Work request » Look through the listing below, find every line with the string "airfare", and copy it.

Data for review »
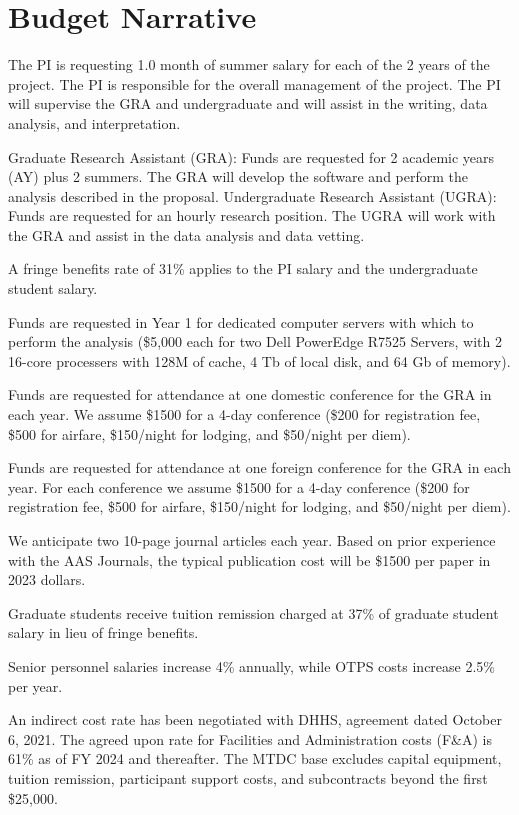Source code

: \documentclass[12pt, preprint]{hacked-aastex}
\begin{document}
\clearpage
\section{Budget Narrative}\label{sec:budget}

 The PI is requesting 1.0 month of
summer salary for each of the 2 years of the project.  The PI is
responsible for the overall management of the project. The PI will
supervise the GRA and undergraduate and will assist in the writing,
data analysis, and interpretation.

 Graduate Research Assistant (GRA):
Funds are requested for 2 academic years (AY) plus 2 summers. The GRA
will develop the software and perform the analysis described in the
proposal. Undergraduate Research Assistant (UGRA): Funds are requested
for an hourly research position. The UGRA will work with the GRA and
assist in the data analysis and data vetting.

 A fringe benefits rate 
of 31\% applies to the PI salary and the undergraduate student salary.

 Funds are requested in Year 1 for 
dedicated computer  servers with which to perform the analysis (\$5,000 each
for two Dell PowerEdge R7525 Servers, with 2 16-core processers with 128M 
of cache, 4 Tb of local disk,  and 64 Gb of memory).

 Funds are requested for attendance at
one domestic conference for the GRA in each year. We assume \$1500 for
a 4-day conference (\$200 for registration fee, \$500 for airfare,
\$150/night for lodging, and \$50/night per diem).

 Funds are requested for attendance at
one foreign conference for the GRA in each year. For each conference
we assume \$1500 for a 4-day conference (\$200 for registration fee,
\$500 for airfare, \$150/night for lodging, and \$50/night per diem).

 We anticipate two 10-page journal
articles each year. Based on prior experience with the AAS Journals,
the typical publication cost will be \$1500 per paper in 2023 dollars.

 Graduate students receive tuition
remission charged at 37\% of graduate student salary in lieu of fringe
benefits.

 Senior personnel salaries increase 4\%
annually, while OTPS costs increase 2.5\% per year.

 An indirect cost rate has been
negotiated with DHHS, agreement dated October 6, 2021.  The agreed
upon rate for Facilities and Administration costs (F\&A) is 61\% as of
FY 2024 and thereafter.  The MTDC base excludes capital equipment,
tuition remission, participant support costs, and subcontracts beyond
the first \$25,000.
\end{document}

Answer to the exercise »
a 4-day conference (\$200 for registration fee, \$500 for airfare,
\$500 for airfare, \$150/night for lodging, and \$50/night per diem).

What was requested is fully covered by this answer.